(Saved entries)
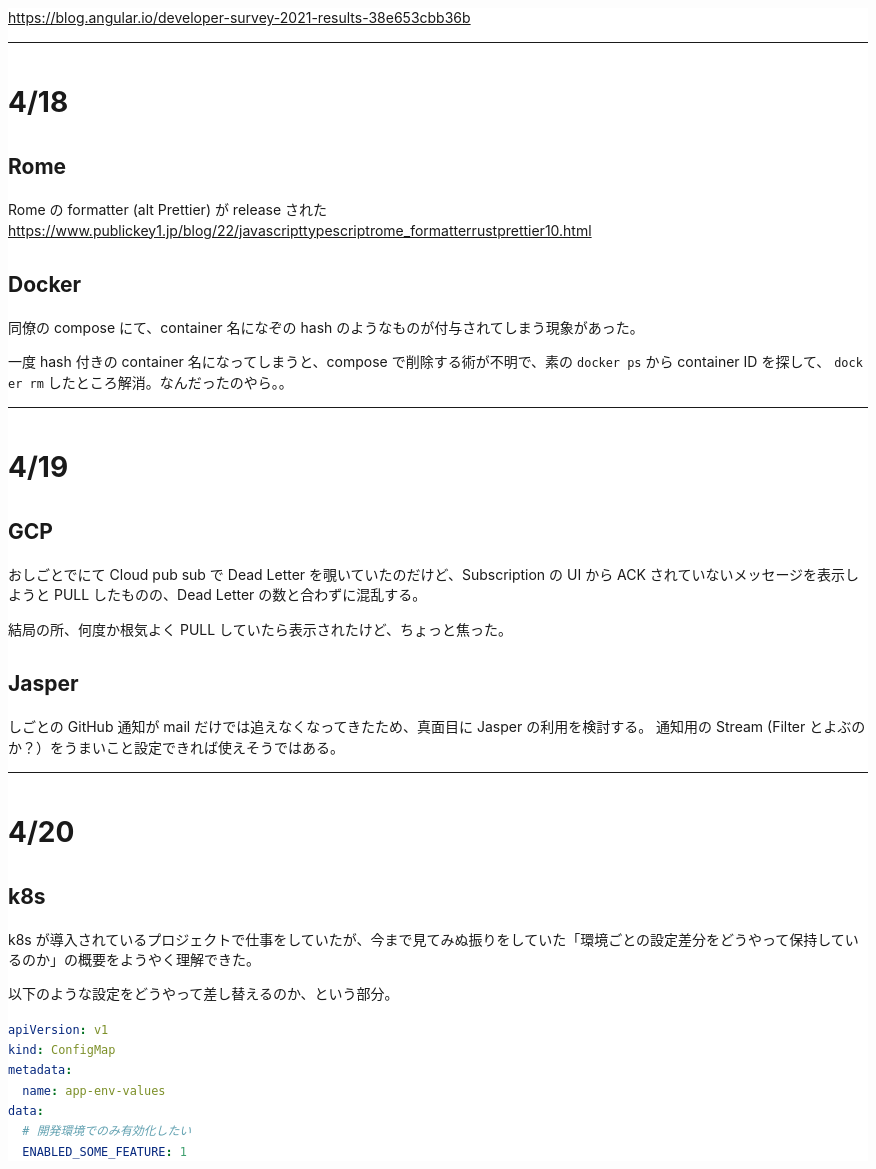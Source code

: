 https://blog.angular.io/developer-survey-2021-results-38e653cbb36b

---

# 4/18

## Rome

Rome の formatter (alt Prettier) が release された
https://www.publickey1.jp/blog/22/javascripttypescriptrome_formatterrustprettier10.html

## Docker

同僚の compose にて、container 名になぞの hash のようなものが付与されてしまう現象があった。

一度 hash 付きの container 名になってしまうと、compose で削除する術が不明で、素の `docker ps` から container ID を探して、 `docker rm` したところ解消。なんだったのやら。。

---

# 4/19

## GCP

おしごとでにて Cloud pub sub で Dead Letter を覗いていたのだけど、Subscription の UI から ACK されていないメッセージを表示しようと PULL したものの、Dead Letter の数と合わずに混乱する。

結局の所、何度か根気よく PULL していたら表示されたけど、ちょっと焦った。

## Jasper

しごとの GitHub 通知が mail だけでは追えなくなってきたため、真面目に Jasper の利用を検討する。
通知用の Stream (Filter とよぶのか？）をうまいこと設定できれば使えそうではある。

---

# 4/20

## k8s

k8s が導入されているプロジェクトで仕事をしていたが、今まで見てみぬ振りをしていた「環境ごとの設定差分をどうやって保持しているのか」の概要をようやく理解できた。

以下のような設定をどうやって差し替えるのか、という部分。

```yaml
apiVersion: v1
kind: ConfigMap
metadata:
  name: app-env-values
data:
  # 開発環境でのみ有効化したい
  ENABLED_SOME_FEATURE: 1
```
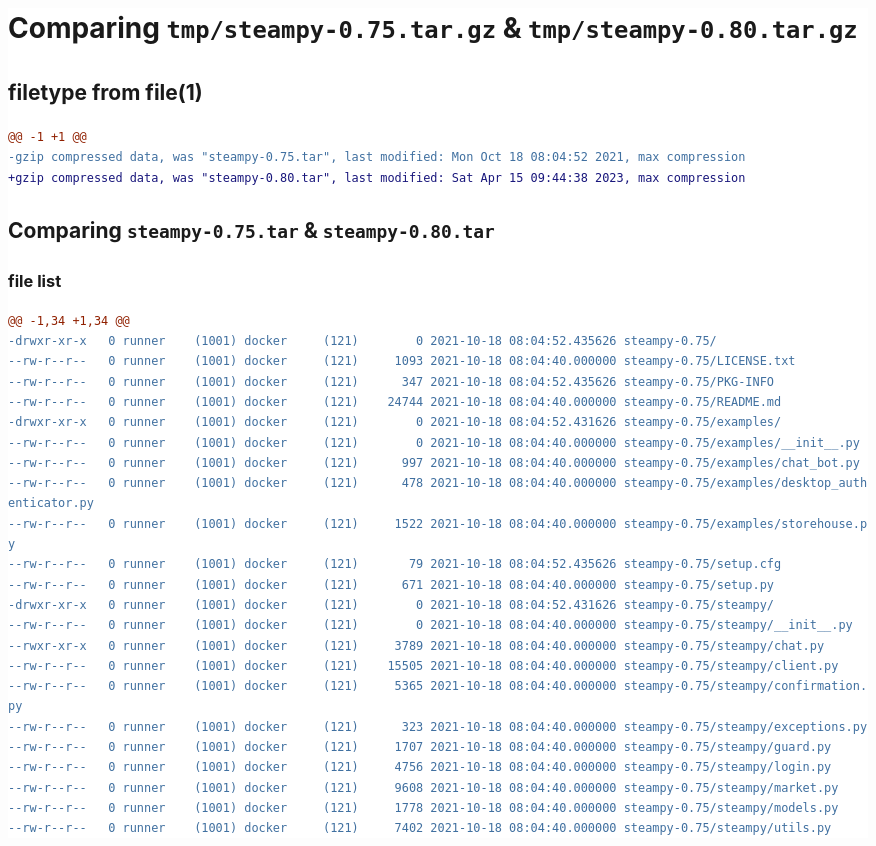# Comparing `tmp/steampy-0.75.tar.gz` & `tmp/steampy-0.80.tar.gz`

## filetype from file(1)

```diff
@@ -1 +1 @@
-gzip compressed data, was "steampy-0.75.tar", last modified: Mon Oct 18 08:04:52 2021, max compression
+gzip compressed data, was "steampy-0.80.tar", last modified: Sat Apr 15 09:44:38 2023, max compression
```

## Comparing `steampy-0.75.tar` & `steampy-0.80.tar`

### file list

```diff
@@ -1,34 +1,34 @@
-drwxr-xr-x   0 runner    (1001) docker     (121)        0 2021-10-18 08:04:52.435626 steampy-0.75/
--rw-r--r--   0 runner    (1001) docker     (121)     1093 2021-10-18 08:04:40.000000 steampy-0.75/LICENSE.txt
--rw-r--r--   0 runner    (1001) docker     (121)      347 2021-10-18 08:04:52.435626 steampy-0.75/PKG-INFO
--rw-r--r--   0 runner    (1001) docker     (121)    24744 2021-10-18 08:04:40.000000 steampy-0.75/README.md
-drwxr-xr-x   0 runner    (1001) docker     (121)        0 2021-10-18 08:04:52.431626 steampy-0.75/examples/
--rw-r--r--   0 runner    (1001) docker     (121)        0 2021-10-18 08:04:40.000000 steampy-0.75/examples/__init__.py
--rw-r--r--   0 runner    (1001) docker     (121)      997 2021-10-18 08:04:40.000000 steampy-0.75/examples/chat_bot.py
--rw-r--r--   0 runner    (1001) docker     (121)      478 2021-10-18 08:04:40.000000 steampy-0.75/examples/desktop_authenticator.py
--rw-r--r--   0 runner    (1001) docker     (121)     1522 2021-10-18 08:04:40.000000 steampy-0.75/examples/storehouse.py
--rw-r--r--   0 runner    (1001) docker     (121)       79 2021-10-18 08:04:52.435626 steampy-0.75/setup.cfg
--rw-r--r--   0 runner    (1001) docker     (121)      671 2021-10-18 08:04:40.000000 steampy-0.75/setup.py
-drwxr-xr-x   0 runner    (1001) docker     (121)        0 2021-10-18 08:04:52.431626 steampy-0.75/steampy/
--rw-r--r--   0 runner    (1001) docker     (121)        0 2021-10-18 08:04:40.000000 steampy-0.75/steampy/__init__.py
--rwxr-xr-x   0 runner    (1001) docker     (121)     3789 2021-10-18 08:04:40.000000 steampy-0.75/steampy/chat.py
--rw-r--r--   0 runner    (1001) docker     (121)    15505 2021-10-18 08:04:40.000000 steampy-0.75/steampy/client.py
--rw-r--r--   0 runner    (1001) docker     (121)     5365 2021-10-18 08:04:40.000000 steampy-0.75/steampy/confirmation.py
--rw-r--r--   0 runner    (1001) docker     (121)      323 2021-10-18 08:04:40.000000 steampy-0.75/steampy/exceptions.py
--rw-r--r--   0 runner    (1001) docker     (121)     1707 2021-10-18 08:04:40.000000 steampy-0.75/steampy/guard.py
--rw-r--r--   0 runner    (1001) docker     (121)     4756 2021-10-18 08:04:40.000000 steampy-0.75/steampy/login.py
--rw-r--r--   0 runner    (1001) docker     (121)     9608 2021-10-18 08:04:40.000000 steampy-0.75/steampy/market.py
--rw-r--r--   0 runner    (1001) docker     (121)     1778 2021-10-18 08:04:40.000000 steampy-0.75/steampy/models.py
--rw-r--r--   0 runner    (1001) docker     (121)     7402 2021-10-18 08:04:40.000000 steampy-0.75/steampy/utils.py
```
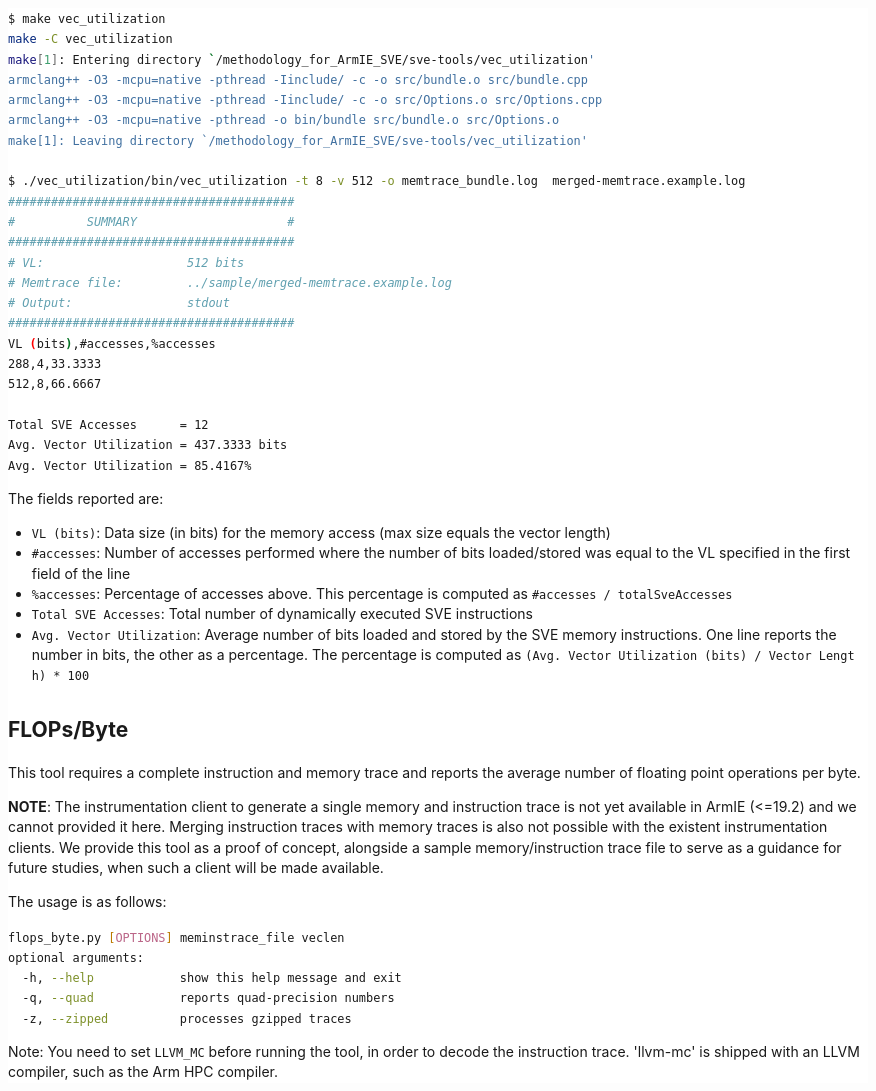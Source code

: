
 ```bash
$ make vec_utilization
make -C vec_utilization
make[1]: Entering directory `/methodology_for_ArmIE_SVE/sve-tools/vec_utilization'
armclang++ -O3 -mcpu=native -pthread -Iinclude/ -c -o src/bundle.o src/bundle.cpp
armclang++ -O3 -mcpu=native -pthread -Iinclude/ -c -o src/Options.o src/Options.cpp
armclang++ -O3 -mcpu=native -pthread -o bin/bundle src/bundle.o src/Options.o
make[1]: Leaving directory `/methodology_for_ArmIE_SVE/sve-tools/vec_utilization'

$ ./vec_utilization/bin/vec_utilization -t 8 -v 512 -o memtrace_bundle.log  merged-memtrace.example.log
########################################
#          SUMMARY                     #
########################################
# VL:                    512 bits
# Memtrace file:         ../sample/merged-memtrace.example.log
# Output:                stdout
########################################
VL (bits),#accesses,%accesses
288,4,33.3333
512,8,66.6667

Total SVE Accesses      = 12
Avg. Vector Utilization = 437.3333 bits
Avg. Vector Utilization = 85.4167%
```

The fields reported are:
  * ``VL (bits)``:  Data size (in bits) for the memory access (max size equals the vector length)
  * ``#accesses``:  Number of accesses performed where the number of bits loaded/stored was equal to the VL specified in the first field of the line
  * ``%accesses``: Percentage of accesses above. This percentage is computed as ``#accesses / totalSveAccesses``
  * ``Total SVE Accesses``: Total number of dynamically executed SVE instructions
  * ``Avg. Vector Utilization``: Average number of bits loaded and stored by the SVE memory instructions. One line reports the number in bits, the other as a percentage. The percentage is computed as ``(Avg. Vector Utilization (bits) / Vector Length) * 100``

## FLOPs/Byte

This tool requires a complete instruction and memory trace and reports the average number of floating point operations per byte.

**NOTE**: The instrumentation client to generate a single memory and instruction trace is not yet available in ArmIE (<=19.2) and we cannot provided it here. Merging instruction traces with memory traces is also not possible with the existent instrumentation clients.
We provide this tool as a proof of concept, alongside a sample memory/instruction trace file to serve as a guidance for future studies, when such a client will be made available.

The usage is as follows:
```bash
flops_byte.py [OPTIONS] meminstrace_file veclen
optional arguments:
  -h, --help            show this help message and exit
  -q, --quad            reports quad-precision numbers
  -z, --zipped          processes gzipped traces
```
Note: You need to set `LLVM_MC` before running the tool, in order to decode the instruction trace. 'llvm-mc' is shipped with an LLVM compiler, such as the Arm HPC compiler.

• **THE TASK**
Find the word "client" in the entries and show each line where it is found.

• **RESULT**
--rw-r--r--   0 runner    (1001) docker     (121)    15505 2021-10-18 08:04:40.000000 steampy-0.75/steampy/client.py
**NOTE**: The instrumentation client to generate a single memory and instruction trace is not yet available in ArmIE (<=19.2) and we cannot provided it here. Merging instruction traces with memory traces is also not possible with the existent instrumentation clients.
We provide this tool as a proof of concept, alongside a sample memory/instruction trace file to serve as a guidance for future studies, when such a client will be made available.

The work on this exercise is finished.